Chicago, IL ( The use of immune checkpoint inhibitors has been increasingly expanded to many different disease states after early results have demonstrated efficacy in advanced and metastatic urothelial carcinoma. With ongoing trials in patients with non-muscle-invasive bladder cancer (NMIBC) and different stages of MIBC, this is yet another study assessing an ICI in the neoadjuvant setting.

In this study, the authors assess pembrolizumab (PEM), which is an EMA and FDA-approved therapy for metastatic UC after platinum failure or for cisplatin-ineligible pts, and epacadostat (EPA), an anti-IDO1 agent, which when combined with PEM, safely improved the response-rate in UC in a phase 1 trial.

As neoadjuvant chemotherapy (cisplatin based chemotherapy) is so underutilized despite Level 1 evidence suggesting a 5-7% survival benefit, they are examining the efficacy of this combination in the neoadjuvant setting – in the hopes that a safe, effective alternative may increase utilization.
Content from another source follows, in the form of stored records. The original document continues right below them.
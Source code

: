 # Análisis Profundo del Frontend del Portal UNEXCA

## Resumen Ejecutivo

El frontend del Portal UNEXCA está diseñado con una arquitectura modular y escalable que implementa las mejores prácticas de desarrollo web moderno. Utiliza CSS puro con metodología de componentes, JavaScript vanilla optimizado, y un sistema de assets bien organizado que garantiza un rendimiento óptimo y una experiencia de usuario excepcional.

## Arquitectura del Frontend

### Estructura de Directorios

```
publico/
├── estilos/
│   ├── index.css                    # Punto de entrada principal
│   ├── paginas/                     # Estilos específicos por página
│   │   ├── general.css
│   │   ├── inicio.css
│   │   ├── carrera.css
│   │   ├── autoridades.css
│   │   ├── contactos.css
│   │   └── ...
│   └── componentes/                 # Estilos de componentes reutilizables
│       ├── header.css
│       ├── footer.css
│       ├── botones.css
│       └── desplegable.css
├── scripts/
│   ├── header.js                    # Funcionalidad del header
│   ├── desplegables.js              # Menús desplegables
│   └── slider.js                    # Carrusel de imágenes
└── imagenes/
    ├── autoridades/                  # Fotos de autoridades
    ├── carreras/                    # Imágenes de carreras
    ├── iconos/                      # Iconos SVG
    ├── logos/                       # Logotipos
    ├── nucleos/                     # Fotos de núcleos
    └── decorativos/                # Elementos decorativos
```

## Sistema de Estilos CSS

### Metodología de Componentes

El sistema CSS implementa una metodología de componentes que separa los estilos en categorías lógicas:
Study Design: Open-label, Single-arm, Phase II study

Patients with cT2-T3b N0 M0 urothelial carcinoma – cisplatin eligible patients included

3 cycles of PEM 200mg intravenously, q3 weekly
EPA will be orally taken at the dose of 100 mg BID, from d1 until 10 days before cystectomy.
Cystectomy should be performed within 3 weeks of the last PEM dose

Patients will be followed with computed tomography (CT) scan, 18FDG-PET/CT scan, and multiparametric bladder MRI (mpMRI), which will be done during screening and before cystectomy to stage and evaluate response.
After cystectomy, pts will be managed according to EAU guidelines.
Adjuvant anti PD-1 therapy is not allowed.

PD-L1 status will be assessed using Dako anti-PD-L1 antibody (clone 22C3), relying on the combined positivity score (CPS).
Pathologic complete response (pT0) is the primary endpoint.
All pts enrolled who receive at least 1 cycle of study drug will be included in the intent-to-treat (ITT) analysis.

A MinMax 2-stage design will be used to estimate the number of patients required. The total number of patients expected is 71. In the first stage of 43 patients, ≥6 pT0 will be required in the first stage, and ≥14 pT0 in the whole study population.

They are also collecting tissue and blood samples to complete correlative research on immune-cell profiling and cytokine assessment. In tumor samples, genomic analyses will be done with FoundationONE test (Foundation Medicine Inc.). Tumor mutational burden (TMB) will be determined on 1.1 Mbp of sequenced DNA and reported as mutations (mut) per megabase (Mb) and microsatellite instability (MSI) will determined on 114 loci (EudraCT number).

No poster was submitted by the authors, so the above is based on the submitted abstract alone.